AI is often criticized for its tendency to perpetuate society’s biases, but it’s equally capable of fighting them. Machine learning is currently being used to scan scientific studies and news stories to identify prominent scientists who aren’t featured on Wikipedia. Many of these scientists are female, and their omission is particularly significant in the world’s most popular encyclopedia, where 82 percent of biographies are written about men.

The research has been carried out by an AI startup named Primer as a demonstration of the company’s expertise in natural language processing (NLP). This is a challenging but lively subfield of AI that’s all about understanding and generating digital text.

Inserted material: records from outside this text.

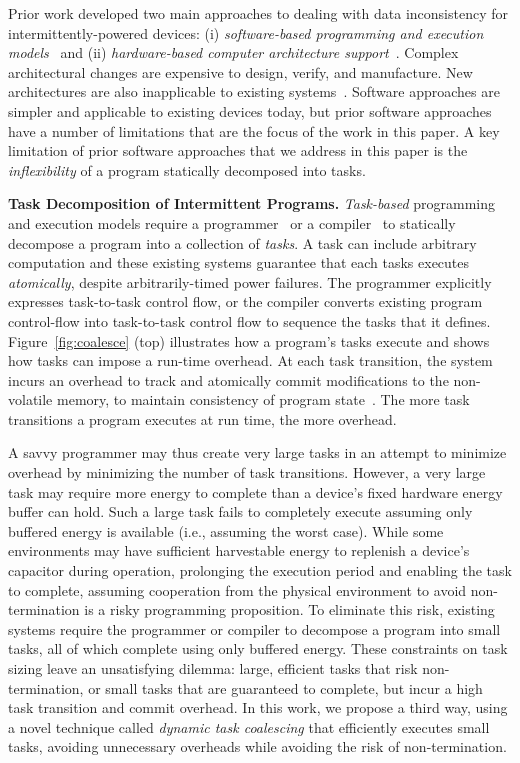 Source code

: Prior work developed two main approaches to dealing with data inconsistency for
intermittently-powered devices: (i) \emph{software-based programming and
execution models}~\citep{dino,ratchet,chain,alpaca} and (ii)
\emph{hardware-based computer architecture
support}~\citep{hicks_isca_2017,idetic,nvp}.  Complex architectural changes are
expensive to design, verify, and manufacture.  New architectures are also
inapplicable to existing systems~\citep{hicks_isca_2017,nvp}. Software
approaches are simpler and applicable to existing devices today, but prior
software approaches have a number of limitations that are the focus of the work
in this paper.  A key limitation of prior software approaches that we address in this paper is the {\em inflexibility} of a program statically decomposed into tasks. 

\textbf{Task Decomposition of Intermittent Programs.} {\em
Task-based} programming and execution models require a
programmer~\citep{alpaca,chain} or a compiler~\cite{baghsorkhi_cgo_2018} to
statically decompose a program into a collection of {\em tasks}.  A task can
include arbitrary computation and these existing systems guarantee that each
tasks executes {\em atomically}, despite arbitrarily-timed power failures.  
%
The programmer explicitly expresses task-to-task control flow, or the compiler
converts existing program control-flow into task-to-task control flow to sequence 
the tasks that it defines.
%
Figure~\ref{fig:coalesce} (top) illustrates how a program's tasks execute and
shows how tasks can impose a run-time overhead. 
%
At each task transition, the system incurs an overhead to track and atomically
commit modifications to the non-volatile memory, to maintain consistency of
program state~\citep{chain,alpaca}.  
%
The more task transitions a program executes at run time, the more overhead.

A savvy programmer may thus create very large tasks in an attempt to minimize
overhead by minimizing the number of task transitions.  However, a very large
task may require more energy to complete than a device's fixed hardware energy
buffer can hold.  Such a large task fails to completely execute assuming only
buffered energy is available (i.e., assuming the worst case).  While some
environments may have sufficient harvestable energy to replenish a device's
capacitor during operation, prolonging the execution period and enabling the
task to complete, assuming cooperation from the physical environment to avoid
non-termination is a risky programming proposition.  To eliminate this risk,
existing systems require the programmer or compiler to decompose a  program
into small tasks, all of which complete using only buffered energy.  These
constraints on task sizing leave an unsatisfying dilemma: large, efficient
tasks that risk non-termination, or small tasks that are guaranteed to
complete, but incur a high task transition and commit overhead.  In this work,
we propose a third way, using a novel technique called {\em dynamic task
coalescing} that efficiently executes small tasks, avoiding unnecessary
overheads while avoiding the risk of non-termination.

Wikipedia is often used as a source to train these sorts of programs, but Primer wants to give back to the site.

In a blog post, Primer’s director of science John Bohannon explains how the company developed a tool named Quicksilver (named after tech from the books of sci-fi author Neal Stephenson “because we’re nerds”) to read some 500 million source documents, sift out the most cited figures, and then write a basic draft article about them and their work.

For example, here’s an AI-written article about Teresa Woodruff, a scientist who doesn’t have a Wikipedia entry but was named one of Time magazine’s “Most Influential Persons” in 2013. Her work includes designing 3D-printed ovaries for mice.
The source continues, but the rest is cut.